Идем из болота. Вязнут ноги в трясине. Выходим к берегу озера. Песок. Старый разбитый челн лежит на берегу, и тихо большое озеро. Какая печаль и тоска в этом брошенном челне в сумраке осеннего вечера…
Павел Сучков и Герасим – мои приятели – закуривают папиросы. Герасим говорит:
– Если краем пойдем, потом на горки, дорога знамо, а то не дойти. Ночь будет воробьиная.
– Лучше на деревню Ватутино, там лошадь достанем доехать, – предлагаю я.
– Не найти подводы: Праздник, деревня озорная, все пьяные, поди. Кто поедет в ночь. Темно будет. Пойдемте лучше напрямик, на Шаху, вырубками. А там я знаю дорогу.

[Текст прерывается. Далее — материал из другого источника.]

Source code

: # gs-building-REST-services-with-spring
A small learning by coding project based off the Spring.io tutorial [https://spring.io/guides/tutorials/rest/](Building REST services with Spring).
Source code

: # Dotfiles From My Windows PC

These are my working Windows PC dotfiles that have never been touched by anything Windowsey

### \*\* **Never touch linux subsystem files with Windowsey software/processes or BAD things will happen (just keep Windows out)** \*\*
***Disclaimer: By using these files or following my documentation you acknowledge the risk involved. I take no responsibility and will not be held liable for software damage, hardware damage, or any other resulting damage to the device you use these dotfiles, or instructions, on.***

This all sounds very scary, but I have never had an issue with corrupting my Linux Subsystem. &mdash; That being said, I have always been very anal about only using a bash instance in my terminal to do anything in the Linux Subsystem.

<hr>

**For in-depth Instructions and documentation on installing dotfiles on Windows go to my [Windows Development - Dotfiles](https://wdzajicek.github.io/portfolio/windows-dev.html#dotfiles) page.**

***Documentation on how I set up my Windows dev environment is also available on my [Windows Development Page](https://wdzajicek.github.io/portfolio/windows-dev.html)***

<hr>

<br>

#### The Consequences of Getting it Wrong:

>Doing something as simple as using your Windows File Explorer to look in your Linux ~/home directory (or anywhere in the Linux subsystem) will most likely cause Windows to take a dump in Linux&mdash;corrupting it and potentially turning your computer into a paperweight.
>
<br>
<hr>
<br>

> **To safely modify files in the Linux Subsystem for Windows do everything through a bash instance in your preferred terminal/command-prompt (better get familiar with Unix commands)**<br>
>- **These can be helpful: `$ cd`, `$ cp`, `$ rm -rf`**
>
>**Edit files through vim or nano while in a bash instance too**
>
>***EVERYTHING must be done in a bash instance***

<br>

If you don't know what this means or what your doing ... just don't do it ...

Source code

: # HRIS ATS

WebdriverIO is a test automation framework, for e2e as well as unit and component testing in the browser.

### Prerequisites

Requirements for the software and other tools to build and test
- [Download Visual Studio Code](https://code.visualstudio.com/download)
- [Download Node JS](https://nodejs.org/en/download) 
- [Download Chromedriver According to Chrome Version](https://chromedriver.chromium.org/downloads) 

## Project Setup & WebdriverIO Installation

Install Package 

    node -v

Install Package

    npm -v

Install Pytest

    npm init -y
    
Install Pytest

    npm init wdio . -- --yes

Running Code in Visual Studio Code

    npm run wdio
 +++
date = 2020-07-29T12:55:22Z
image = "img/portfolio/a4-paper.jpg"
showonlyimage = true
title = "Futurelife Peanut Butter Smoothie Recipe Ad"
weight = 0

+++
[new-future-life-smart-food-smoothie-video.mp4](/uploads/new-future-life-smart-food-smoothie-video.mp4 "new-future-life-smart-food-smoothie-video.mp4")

– Ну, ладно, идем, – согласился я.
Мы дружно и быстро пошли. Долго шли молча. Прошли краем мелкого кустарника, порубью, полем. Ночь наступила. Становилось темно. Герасим остановился и сказал:
– Вот что, нам не дойти.
– Это недурно, – заметил Павел Сучков.
– Вот что, – раздумывая, сказал Герасим. – Пойдемте направо, на горки, к лесу. Там дом лесничего. Я знаю, надо вправо брать. У него до утра заночуем, а то ночь воробьиная.
– То есть, позвольте, ночь воробьиная, в чем дело? – говорит Павел Сучков по-военному.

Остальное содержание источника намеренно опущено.